62. Un orizzonte per Fletcher Longleaf

Genere: fantastico

Fletcher Longleaf guardava l’orizzonte, e pensava; questa era la cosa che gli piaceva fare di più: pensare. Sferzato dalla brezza del vento, scrutava in lontananza. Com’è strano l’orizzonte! Mai immutato eppure sempre lo stesso. Fletcher avrebbe dato qualsiasi cosa per tentare di raggiungere quell’orizzonte così familiare ai suoi occhi. Ma non poteva, e mai avrebbe potuto, per via della paralisi che lo tratteneva in una morsa d’acciaio sin da quando aveva memoria; e così, al parco, guardava l’orizzonte.

La sua attenzione fu attirata da una colonna di formiche che in quel momento stava passando sotto di lui.

In marcia, una dietro l’altra, a testa bassa. Compivano ripetutamente il tragitto dalla colonia a un pezzo di pane nelle vicinanze, instancabili. Alza gli occhi, formica! Non vedi la meraviglia che ti circonda? Guarda l’orizzonte, sono convinto che anche da lì in basso sia uno spettacolo. Quanto darei per avere le tue zampette e, piano piano, avvicinarmi sempre di più, fin quasi a toccarlo!

Ma le formiche continuavano il loro tran tran: colonia-pane, colonia-pane…

Ed ecco che, giunte per l’ennesima volta alla fonte di cibo, un passerotto atterrò lì vicino, prese nel becco l’ultimo boccone di pane e spiccò il volo.

Fletcher Longleaf guardava affascinato quella creatura che ora andava confondendosi con il suo caro orizzonte, quella creatura che volava libera nel cielo, senza catene.

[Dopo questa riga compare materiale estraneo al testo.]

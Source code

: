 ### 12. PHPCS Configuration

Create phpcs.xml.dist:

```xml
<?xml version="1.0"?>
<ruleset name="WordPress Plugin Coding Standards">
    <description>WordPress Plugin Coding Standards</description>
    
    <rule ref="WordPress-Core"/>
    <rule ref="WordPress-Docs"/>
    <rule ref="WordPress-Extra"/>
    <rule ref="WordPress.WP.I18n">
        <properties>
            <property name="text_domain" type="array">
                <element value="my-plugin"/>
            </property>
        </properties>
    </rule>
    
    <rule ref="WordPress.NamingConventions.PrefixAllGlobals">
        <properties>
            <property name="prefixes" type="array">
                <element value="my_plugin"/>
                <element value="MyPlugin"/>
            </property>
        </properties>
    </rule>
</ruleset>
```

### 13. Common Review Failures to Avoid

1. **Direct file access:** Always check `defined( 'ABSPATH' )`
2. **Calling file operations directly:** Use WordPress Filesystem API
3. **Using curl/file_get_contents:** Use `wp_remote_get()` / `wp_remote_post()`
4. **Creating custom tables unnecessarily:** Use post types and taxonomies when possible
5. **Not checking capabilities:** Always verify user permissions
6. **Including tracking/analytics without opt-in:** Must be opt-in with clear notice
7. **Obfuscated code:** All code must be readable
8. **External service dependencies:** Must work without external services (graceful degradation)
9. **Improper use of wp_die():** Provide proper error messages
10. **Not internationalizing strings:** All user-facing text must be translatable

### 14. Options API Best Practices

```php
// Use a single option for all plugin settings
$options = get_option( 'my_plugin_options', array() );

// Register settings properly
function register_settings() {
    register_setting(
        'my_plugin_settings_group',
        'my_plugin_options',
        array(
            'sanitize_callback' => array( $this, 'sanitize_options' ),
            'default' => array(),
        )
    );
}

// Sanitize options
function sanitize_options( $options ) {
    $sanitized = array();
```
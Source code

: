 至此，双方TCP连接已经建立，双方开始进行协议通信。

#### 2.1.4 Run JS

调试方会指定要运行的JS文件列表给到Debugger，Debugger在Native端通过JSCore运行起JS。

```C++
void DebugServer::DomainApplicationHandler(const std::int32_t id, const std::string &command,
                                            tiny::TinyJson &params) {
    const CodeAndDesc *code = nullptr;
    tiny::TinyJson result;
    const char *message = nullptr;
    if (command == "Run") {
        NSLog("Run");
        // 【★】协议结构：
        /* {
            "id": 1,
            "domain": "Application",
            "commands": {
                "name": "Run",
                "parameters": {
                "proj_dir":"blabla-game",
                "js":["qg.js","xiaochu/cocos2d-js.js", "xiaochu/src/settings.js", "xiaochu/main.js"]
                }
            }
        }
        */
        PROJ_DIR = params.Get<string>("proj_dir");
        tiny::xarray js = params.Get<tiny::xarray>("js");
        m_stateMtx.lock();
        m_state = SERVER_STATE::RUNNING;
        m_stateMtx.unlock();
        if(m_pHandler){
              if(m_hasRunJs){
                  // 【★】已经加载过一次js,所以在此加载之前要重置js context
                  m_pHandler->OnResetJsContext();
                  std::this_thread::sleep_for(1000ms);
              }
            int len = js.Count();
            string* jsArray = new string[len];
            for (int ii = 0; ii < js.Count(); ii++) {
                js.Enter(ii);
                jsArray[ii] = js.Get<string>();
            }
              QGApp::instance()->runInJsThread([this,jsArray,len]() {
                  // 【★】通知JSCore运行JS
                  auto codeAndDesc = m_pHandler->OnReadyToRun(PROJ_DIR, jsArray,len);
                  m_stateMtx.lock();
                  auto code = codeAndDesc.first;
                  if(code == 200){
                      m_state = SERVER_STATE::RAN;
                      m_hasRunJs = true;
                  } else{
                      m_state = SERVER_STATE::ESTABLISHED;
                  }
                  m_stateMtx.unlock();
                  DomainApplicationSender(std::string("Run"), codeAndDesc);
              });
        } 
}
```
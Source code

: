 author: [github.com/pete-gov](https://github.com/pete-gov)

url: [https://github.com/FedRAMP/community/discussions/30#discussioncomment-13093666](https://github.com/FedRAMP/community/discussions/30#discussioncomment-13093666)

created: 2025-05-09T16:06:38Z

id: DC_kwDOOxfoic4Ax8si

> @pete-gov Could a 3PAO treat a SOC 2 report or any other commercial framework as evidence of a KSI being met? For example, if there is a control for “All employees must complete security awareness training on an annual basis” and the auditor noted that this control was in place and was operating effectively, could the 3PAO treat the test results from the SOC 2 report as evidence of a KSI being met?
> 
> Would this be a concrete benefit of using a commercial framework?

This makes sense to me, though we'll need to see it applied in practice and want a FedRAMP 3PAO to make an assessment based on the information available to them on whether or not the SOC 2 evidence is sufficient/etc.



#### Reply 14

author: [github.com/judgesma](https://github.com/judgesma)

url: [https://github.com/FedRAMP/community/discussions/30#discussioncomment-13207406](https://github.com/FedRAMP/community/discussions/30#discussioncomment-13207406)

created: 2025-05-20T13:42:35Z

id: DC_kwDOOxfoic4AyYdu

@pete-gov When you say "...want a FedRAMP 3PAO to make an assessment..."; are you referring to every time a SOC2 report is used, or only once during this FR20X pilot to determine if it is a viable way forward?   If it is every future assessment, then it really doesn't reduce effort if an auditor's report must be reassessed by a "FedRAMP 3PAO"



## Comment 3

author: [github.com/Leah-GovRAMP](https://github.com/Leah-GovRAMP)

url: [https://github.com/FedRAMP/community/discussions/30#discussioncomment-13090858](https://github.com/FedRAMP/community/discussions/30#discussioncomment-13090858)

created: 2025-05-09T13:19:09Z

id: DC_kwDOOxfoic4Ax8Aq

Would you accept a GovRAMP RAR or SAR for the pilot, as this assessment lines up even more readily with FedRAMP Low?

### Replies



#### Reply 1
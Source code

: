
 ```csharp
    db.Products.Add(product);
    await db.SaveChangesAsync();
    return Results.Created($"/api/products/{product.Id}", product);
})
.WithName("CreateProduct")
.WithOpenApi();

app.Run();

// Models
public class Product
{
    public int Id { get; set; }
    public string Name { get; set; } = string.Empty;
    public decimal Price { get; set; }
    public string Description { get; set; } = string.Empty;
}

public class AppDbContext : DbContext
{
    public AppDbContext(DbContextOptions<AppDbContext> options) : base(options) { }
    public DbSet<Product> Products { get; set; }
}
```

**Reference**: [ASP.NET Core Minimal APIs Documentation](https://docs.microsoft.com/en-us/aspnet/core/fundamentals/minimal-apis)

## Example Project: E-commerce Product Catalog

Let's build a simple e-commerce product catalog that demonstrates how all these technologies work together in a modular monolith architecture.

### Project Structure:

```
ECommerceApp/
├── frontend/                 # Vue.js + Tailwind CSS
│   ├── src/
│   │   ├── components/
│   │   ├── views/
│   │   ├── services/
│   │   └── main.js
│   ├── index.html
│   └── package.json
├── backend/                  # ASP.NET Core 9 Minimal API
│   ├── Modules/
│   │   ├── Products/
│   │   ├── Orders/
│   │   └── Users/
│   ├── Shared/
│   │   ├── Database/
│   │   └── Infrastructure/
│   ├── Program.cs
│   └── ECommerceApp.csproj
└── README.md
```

Ah, vola uccello, vola! Se io non posso raggiungere i confini del mondo, almeno fallo tu! Vai e poi torna a parlarmene! Io ti aspetterò qui, sono sempre qui…

Diceva così a quell’uccello che già non vedeva più, tanto era lontano (sarà già arrivato?).

Senza bisogno di spostare lo sguardo, tornò ad ammirare l’orizzonte, così lontano, così irraggiungibile.

Passò un giorno, forse due, Fletcher Longleaf era sempre lì, guardava e pensava. Era così assorto nelle sue fantasie da non accorgersi che un uccello si era posato ai suoi piedi. Fu riportato alla realtà da un cinguettio irritato, guardò in basso e lo riconobbe: era quel passerotto a cui aveva fatto la sua preghiera! Fletcher lo guardò per un po’, contento del fatto che fosse tornato a fargli visita, ma, quando incrociò gli occhi nero abisso dell’animale…

Longleaf sentì il vento investirlo mentre sfrecciava nel cielo verso l’orizzonte, ma quello non era il suo orizzonte, era un altro, diverso; fece una larga virata e si voltò nella direzione dalla quale veniva, un altro orizzonte ancora, questo però aveva qualcosa di familiare: in lontananza, tra altri alberi si ergeva una quercia imponente, non poteva sbagliarsi, quello era lui! Quella era la quercia Fletcher Longleaf!

Si riscosse da quell’allucinazione, il passerotto non c’era più ma gli aveva lasciato qualcosa, qualcosa dentro. Ora aveva capito: lui stesso era l’orizzonte, come lo era anche una montagna, una formica o un uccello. Era sempre stato dove aveva sognato di essere.

Questo pensava mentre una bambina si arrampicava tra i suoi rami, si sedeva su uno di essi e scrutava l’orizzonte, così lontano, così vicino.